If you’re already struggling to pay your taxes, boosting your tax bill by an additional 5% to 25% isn’t a sound strategy. File your return and deal directly with the IRS to work out some type of financial arrangement so you can at least avoid the failure to file penalty.

Underreported Income

Whether by accident or intentionally, a significant number of Americans don’t report all of their W2 and 1099 income to the IRS. This is a relatively easy error for the IRS to catch, as it receives its own copies of all W2s and 1099s. Data from the IRS indicates that a whopping 27 million taxpayers don’t report all of their income, out of a total of 150 million filers. The average amount owed and not reported is $3,336.

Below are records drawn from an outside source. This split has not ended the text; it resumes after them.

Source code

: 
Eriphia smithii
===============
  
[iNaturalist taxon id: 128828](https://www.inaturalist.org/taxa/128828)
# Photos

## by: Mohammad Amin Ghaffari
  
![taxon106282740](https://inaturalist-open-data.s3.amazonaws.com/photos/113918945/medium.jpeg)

While there are plenty of legal ways to reduce your tax bill, underreporting your income isn’t one of them. The IRS can slap you with a penalty of 20% of the amount of income you didn’t report if it finds you acted out of negligence or if you disregarded the rules or regulations. Interest can also be applied to your penalty.

Math Errors

Math errors on tax returns are fairly common, with the most common mistake being incorrect tax calculation. The good news is that the IRS usually catches math returns and automatically corrects them for taxpayers, sending out a notice of the action taken. If you agree with the new IRS calculations, you can simply accept their findings. If not, you have the right to contest them.

Of course, the simplest way to avoid this tax problem in the first place is to ensure that your return is correct when you submit it. Typically, math errors only appear on returns that are filed by hand and on paper. If you use any of the multitude of tax software programs that are available, you won’t likely encounter any math errors on your return.

Audits

No taxpayer wants to be audited, and for good reason. The IRS changes an astounding 89% of returns that it audits, and the changes usually amount to taxpayers owing a significant amount of money. For audits by mail — which amount to 74% of all audits — the average amount owed is $6,164. But for the more serious field audit, the average amount owed jumps to a whopping $68,122, according to IRS data.

While audits can’t always be avoided, the best way to stay out of trouble is to file an accurate return. In that way, even if you are audited, you should be able to defend yourself and perhaps pay no additional tax at all. If you draw attention to your return by taking outsized deductions or credits, your chance of being audited increases.